_YOUR TASK_
Report all lines in the records that hold the string "entre".
===== SOURCE RECORDS
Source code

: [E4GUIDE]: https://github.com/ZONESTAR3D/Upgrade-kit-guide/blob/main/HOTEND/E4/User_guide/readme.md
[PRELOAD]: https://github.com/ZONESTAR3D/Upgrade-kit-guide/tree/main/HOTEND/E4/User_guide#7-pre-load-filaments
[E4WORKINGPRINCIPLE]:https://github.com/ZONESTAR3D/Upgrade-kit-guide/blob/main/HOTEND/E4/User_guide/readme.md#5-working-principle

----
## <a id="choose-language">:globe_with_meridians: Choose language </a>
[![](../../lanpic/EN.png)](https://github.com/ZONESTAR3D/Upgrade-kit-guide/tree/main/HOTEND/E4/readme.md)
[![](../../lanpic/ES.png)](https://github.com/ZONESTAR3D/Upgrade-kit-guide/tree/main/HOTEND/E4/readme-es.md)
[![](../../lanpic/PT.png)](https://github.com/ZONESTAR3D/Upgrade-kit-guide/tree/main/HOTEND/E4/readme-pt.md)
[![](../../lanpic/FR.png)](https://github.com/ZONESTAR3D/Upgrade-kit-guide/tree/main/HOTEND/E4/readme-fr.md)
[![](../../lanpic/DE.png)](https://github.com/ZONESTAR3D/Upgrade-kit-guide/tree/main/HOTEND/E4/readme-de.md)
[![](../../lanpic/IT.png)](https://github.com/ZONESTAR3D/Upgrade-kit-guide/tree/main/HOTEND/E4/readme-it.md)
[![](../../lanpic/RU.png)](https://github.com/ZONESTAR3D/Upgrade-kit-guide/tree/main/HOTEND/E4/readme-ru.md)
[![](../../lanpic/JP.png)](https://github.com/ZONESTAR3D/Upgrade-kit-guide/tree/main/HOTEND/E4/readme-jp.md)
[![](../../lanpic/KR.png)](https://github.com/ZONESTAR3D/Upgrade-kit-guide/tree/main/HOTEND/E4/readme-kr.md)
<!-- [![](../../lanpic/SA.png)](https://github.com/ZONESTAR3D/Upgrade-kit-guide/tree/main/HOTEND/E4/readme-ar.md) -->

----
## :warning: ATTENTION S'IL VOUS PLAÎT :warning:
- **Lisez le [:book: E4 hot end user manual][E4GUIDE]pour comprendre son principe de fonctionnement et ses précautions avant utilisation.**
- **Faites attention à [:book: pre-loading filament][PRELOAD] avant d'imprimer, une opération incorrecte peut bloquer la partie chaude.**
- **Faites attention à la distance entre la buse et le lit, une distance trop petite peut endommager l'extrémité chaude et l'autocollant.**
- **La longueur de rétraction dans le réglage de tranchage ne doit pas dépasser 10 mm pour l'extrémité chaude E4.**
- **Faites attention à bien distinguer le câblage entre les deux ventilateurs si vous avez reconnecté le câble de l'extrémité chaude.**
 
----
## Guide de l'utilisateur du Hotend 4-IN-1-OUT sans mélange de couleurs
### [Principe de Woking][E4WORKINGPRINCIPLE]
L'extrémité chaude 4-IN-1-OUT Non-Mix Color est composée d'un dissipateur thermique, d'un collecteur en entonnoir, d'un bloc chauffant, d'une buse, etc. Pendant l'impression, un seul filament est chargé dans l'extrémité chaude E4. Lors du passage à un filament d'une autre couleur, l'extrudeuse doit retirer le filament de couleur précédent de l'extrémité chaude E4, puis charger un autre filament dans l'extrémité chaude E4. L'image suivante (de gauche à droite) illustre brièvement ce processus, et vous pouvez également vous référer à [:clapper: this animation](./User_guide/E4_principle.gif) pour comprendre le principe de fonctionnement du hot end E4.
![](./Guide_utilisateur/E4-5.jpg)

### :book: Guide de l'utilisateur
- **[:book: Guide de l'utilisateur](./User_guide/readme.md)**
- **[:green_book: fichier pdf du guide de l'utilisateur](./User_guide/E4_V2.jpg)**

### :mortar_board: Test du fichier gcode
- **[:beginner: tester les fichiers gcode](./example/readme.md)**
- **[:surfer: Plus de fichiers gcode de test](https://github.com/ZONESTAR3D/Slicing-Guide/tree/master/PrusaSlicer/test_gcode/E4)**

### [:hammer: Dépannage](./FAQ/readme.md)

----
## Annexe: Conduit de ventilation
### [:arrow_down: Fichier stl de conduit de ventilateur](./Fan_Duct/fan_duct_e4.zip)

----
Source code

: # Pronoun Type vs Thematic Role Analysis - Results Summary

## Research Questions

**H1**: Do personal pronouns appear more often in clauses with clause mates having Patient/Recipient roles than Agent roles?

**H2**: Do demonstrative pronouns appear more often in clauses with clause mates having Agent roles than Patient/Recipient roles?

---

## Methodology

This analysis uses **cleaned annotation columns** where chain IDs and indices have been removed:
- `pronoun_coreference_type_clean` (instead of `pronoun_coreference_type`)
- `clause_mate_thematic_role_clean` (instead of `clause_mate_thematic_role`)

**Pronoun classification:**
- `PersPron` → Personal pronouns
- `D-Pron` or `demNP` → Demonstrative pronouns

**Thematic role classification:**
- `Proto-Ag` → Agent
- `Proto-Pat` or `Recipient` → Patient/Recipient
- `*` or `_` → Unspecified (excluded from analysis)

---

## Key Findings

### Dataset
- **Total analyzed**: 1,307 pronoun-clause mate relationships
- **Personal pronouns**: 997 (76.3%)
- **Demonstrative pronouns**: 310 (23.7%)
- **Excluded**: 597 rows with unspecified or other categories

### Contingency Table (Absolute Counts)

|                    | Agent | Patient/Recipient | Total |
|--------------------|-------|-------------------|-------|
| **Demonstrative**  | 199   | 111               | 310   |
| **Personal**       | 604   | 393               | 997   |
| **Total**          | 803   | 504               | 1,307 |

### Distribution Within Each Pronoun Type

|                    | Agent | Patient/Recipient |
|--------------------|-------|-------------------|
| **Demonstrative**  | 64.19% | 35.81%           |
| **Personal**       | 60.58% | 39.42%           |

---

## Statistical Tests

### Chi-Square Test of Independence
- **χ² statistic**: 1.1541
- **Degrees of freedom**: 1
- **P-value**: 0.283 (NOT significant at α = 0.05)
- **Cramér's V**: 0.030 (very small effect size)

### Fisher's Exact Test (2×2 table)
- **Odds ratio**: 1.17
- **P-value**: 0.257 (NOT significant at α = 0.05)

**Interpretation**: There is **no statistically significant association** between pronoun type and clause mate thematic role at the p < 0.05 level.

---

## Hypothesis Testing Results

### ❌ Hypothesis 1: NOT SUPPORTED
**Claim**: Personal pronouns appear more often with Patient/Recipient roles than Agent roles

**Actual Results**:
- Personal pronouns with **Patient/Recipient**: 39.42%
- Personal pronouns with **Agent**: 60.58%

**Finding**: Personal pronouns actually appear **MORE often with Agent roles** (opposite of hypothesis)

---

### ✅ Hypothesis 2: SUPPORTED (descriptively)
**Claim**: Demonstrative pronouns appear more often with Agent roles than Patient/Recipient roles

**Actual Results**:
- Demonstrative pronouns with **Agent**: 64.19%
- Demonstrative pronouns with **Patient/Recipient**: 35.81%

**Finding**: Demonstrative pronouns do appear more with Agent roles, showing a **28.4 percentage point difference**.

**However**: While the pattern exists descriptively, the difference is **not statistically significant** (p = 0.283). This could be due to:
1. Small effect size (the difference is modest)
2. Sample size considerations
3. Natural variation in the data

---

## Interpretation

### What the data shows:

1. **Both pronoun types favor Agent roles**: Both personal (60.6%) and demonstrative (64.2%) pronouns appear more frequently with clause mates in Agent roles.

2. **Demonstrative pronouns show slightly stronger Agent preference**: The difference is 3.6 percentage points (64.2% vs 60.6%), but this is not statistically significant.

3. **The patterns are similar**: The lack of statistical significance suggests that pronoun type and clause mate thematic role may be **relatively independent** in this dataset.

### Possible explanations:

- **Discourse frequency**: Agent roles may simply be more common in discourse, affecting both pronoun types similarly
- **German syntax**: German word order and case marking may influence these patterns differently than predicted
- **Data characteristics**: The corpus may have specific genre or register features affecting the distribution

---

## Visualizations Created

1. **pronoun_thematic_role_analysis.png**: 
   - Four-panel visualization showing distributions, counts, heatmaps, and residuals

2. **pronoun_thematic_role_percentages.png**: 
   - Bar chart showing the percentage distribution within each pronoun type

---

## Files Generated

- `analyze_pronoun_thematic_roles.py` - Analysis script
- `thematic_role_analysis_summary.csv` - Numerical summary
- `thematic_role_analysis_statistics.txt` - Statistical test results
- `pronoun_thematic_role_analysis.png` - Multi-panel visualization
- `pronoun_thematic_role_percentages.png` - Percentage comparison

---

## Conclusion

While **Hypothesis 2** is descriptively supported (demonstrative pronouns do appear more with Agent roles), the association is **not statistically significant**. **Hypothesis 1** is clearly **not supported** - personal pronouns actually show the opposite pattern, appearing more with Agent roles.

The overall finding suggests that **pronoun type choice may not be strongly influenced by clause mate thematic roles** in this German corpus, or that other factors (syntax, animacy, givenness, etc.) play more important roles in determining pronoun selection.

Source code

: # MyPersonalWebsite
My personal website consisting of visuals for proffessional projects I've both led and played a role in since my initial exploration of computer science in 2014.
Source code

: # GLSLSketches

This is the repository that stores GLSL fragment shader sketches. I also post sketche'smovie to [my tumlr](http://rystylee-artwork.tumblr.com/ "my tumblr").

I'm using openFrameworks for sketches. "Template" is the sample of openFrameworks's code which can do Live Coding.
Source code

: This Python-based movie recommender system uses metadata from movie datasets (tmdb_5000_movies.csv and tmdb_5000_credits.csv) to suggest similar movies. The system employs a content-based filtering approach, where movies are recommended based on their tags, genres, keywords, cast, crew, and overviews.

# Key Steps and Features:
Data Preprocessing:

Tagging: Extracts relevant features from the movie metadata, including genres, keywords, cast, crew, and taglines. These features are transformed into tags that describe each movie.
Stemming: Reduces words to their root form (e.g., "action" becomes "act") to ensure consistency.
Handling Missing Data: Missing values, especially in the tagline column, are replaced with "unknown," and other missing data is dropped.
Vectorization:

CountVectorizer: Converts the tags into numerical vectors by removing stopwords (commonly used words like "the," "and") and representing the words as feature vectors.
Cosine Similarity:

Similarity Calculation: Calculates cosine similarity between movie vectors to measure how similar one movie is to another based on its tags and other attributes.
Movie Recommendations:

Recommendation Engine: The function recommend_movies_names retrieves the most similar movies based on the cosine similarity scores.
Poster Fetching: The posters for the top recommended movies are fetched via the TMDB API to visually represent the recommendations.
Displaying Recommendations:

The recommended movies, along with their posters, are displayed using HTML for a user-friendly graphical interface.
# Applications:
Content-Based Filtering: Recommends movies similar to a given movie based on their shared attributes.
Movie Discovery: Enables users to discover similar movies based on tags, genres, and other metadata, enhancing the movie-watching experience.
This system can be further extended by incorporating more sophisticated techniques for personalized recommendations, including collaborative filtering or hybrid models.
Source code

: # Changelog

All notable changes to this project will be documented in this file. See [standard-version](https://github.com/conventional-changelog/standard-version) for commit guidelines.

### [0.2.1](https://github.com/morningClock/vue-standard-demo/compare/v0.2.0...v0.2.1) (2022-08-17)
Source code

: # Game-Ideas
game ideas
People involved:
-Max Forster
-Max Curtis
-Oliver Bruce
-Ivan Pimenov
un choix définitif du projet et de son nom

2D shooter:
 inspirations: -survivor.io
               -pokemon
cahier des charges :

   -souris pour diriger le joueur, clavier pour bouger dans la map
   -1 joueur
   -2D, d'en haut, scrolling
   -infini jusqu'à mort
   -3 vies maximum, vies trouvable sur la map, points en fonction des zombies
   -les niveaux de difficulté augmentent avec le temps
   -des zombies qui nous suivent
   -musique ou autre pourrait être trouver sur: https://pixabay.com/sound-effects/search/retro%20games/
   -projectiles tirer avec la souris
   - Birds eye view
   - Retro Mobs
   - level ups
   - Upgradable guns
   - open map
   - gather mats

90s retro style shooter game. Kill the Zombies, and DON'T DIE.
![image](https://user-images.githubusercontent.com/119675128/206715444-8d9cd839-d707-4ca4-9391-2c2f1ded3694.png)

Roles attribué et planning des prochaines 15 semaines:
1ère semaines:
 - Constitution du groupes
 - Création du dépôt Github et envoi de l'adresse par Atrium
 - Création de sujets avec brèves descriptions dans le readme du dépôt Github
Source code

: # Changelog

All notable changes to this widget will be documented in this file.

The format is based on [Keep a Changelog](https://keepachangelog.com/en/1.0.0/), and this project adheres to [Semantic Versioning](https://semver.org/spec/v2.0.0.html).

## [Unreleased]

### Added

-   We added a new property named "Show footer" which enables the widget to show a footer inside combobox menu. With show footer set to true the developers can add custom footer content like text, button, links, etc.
==========
_WRITTEN RESPONSE_
- **Faites attention à la distance entre la buse et le lit, une distance trop petite peut endommager l'extrémité chaude et l'autocollant.**
- **Faites attention à bien distinguer le câblage entre les deux ventilateurs si vous avez reconnecté le câble de l'extrémité chaude.**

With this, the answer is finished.